Listen, if you’ve read the other HMRC books, just go buy this. Immediately. And then take some time off work to read.

Amazing conclusion to Her Majesty's Royal Coven series. The coven is reunited—but broken. Niamh is back from the dead…but she hasn’t come back alone. Elle mourns a son she never had. Ciara languishes in a prison for witches, and Leonie reels from a very unexpected surprise. Theo, on the other hand, is being pulled out of time by Lucifer.

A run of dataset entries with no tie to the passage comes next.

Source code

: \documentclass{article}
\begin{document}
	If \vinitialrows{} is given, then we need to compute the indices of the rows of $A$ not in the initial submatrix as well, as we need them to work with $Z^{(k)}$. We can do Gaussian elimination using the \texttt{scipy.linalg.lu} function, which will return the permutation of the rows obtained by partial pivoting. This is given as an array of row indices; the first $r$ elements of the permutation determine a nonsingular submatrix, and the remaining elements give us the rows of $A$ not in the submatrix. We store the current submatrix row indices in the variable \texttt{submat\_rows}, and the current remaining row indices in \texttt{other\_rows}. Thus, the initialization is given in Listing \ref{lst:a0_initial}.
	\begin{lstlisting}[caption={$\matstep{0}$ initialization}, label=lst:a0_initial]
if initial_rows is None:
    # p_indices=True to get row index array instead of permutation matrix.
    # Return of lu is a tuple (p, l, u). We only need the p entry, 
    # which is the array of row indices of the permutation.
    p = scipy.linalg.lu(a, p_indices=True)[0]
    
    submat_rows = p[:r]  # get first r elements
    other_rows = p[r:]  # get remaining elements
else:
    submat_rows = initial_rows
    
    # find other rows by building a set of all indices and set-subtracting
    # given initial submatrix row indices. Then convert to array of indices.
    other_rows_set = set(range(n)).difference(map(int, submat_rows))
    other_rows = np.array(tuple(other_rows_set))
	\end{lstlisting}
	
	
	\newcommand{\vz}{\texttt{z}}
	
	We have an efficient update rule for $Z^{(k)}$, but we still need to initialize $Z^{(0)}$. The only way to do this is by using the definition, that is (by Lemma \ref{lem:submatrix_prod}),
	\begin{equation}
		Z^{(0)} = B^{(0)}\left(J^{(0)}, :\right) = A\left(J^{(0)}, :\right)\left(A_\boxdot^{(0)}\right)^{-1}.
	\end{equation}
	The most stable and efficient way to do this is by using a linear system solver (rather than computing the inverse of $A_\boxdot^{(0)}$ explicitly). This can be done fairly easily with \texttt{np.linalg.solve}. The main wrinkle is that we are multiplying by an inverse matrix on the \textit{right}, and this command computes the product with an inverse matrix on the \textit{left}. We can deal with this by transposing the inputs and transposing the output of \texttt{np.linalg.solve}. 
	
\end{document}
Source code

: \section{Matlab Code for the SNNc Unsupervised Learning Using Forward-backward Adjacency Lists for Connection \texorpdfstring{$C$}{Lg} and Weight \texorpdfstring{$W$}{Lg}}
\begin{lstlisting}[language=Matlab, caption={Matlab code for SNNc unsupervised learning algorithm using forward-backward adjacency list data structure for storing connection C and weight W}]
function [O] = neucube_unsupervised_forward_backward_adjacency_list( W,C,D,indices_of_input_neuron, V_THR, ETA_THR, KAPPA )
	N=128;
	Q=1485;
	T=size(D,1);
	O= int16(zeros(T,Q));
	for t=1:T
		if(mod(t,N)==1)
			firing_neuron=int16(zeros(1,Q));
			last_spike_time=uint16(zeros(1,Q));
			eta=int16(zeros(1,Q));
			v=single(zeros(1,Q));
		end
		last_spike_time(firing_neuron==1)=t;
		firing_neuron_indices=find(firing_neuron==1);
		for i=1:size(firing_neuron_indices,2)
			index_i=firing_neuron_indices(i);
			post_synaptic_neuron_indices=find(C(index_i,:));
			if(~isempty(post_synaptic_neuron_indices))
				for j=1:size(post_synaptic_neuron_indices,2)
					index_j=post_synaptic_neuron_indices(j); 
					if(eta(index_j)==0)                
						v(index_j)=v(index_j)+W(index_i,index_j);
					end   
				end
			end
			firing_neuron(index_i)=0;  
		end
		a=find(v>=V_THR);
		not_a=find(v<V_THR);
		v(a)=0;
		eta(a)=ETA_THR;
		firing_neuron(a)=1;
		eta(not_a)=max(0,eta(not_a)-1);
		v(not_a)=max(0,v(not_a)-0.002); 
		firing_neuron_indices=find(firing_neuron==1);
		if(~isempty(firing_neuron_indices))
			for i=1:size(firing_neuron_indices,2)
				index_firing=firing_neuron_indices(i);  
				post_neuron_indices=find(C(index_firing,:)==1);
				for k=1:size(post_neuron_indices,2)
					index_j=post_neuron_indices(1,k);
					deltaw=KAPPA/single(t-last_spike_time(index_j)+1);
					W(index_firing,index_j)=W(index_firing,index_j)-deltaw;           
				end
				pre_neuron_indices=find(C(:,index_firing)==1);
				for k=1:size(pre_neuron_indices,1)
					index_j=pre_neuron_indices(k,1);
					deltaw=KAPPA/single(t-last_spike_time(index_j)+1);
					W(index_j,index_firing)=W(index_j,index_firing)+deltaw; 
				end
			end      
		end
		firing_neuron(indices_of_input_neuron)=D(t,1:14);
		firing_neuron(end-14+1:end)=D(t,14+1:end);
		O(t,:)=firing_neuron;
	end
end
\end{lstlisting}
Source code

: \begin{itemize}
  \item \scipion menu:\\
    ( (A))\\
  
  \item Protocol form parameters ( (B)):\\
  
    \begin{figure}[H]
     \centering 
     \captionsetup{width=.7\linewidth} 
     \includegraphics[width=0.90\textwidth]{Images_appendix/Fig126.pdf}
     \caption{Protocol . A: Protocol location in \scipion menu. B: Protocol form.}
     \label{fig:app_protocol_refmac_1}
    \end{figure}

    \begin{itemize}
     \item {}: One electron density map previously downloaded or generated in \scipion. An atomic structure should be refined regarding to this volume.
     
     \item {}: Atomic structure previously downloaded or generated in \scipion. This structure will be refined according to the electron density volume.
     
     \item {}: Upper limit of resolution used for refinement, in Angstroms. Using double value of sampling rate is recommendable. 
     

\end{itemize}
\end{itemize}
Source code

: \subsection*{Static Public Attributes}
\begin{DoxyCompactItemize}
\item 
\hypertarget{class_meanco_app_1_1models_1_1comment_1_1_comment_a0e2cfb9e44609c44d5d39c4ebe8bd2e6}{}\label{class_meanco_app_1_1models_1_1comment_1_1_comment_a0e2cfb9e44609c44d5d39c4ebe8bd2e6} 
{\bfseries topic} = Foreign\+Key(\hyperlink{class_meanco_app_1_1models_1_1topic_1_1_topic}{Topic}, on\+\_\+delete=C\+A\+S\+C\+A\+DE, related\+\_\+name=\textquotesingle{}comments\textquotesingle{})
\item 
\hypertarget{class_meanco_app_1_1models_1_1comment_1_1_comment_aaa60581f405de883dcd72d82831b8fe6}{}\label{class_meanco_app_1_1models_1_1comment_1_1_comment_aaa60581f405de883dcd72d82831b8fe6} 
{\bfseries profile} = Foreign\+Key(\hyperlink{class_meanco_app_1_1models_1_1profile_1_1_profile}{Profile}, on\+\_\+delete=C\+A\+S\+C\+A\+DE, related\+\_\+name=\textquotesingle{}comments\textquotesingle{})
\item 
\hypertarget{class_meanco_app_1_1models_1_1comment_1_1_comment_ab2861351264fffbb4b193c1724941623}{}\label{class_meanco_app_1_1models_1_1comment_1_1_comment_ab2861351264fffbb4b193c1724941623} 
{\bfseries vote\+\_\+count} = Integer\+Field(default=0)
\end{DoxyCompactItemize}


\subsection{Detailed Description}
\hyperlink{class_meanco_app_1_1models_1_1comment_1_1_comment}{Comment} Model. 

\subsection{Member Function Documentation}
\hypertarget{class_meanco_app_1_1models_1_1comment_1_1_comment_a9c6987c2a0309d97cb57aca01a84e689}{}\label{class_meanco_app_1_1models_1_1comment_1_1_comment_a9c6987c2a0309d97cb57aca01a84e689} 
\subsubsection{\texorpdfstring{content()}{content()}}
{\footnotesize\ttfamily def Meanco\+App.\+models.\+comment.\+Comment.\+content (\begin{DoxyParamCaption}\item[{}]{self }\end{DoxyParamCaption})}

Everything is nicely tied up and the ending is satisfying. Of course, you may still want to spend all your time with the Hebden Bridge witches, so have a re-read. Completely enjoyable and I will miss this series!
*Special thanks to NetGalley and Random House for this digital e-arc.*

In Human Rites, Juno Dawson concludes the Her Majesty's Royal Coven trilogy. Told in multiple POV, it was funny, epic, and action packed, we get to wrap up the story of Theo, Leonie, Elle, and Ciara. I was really satisfied by this ending.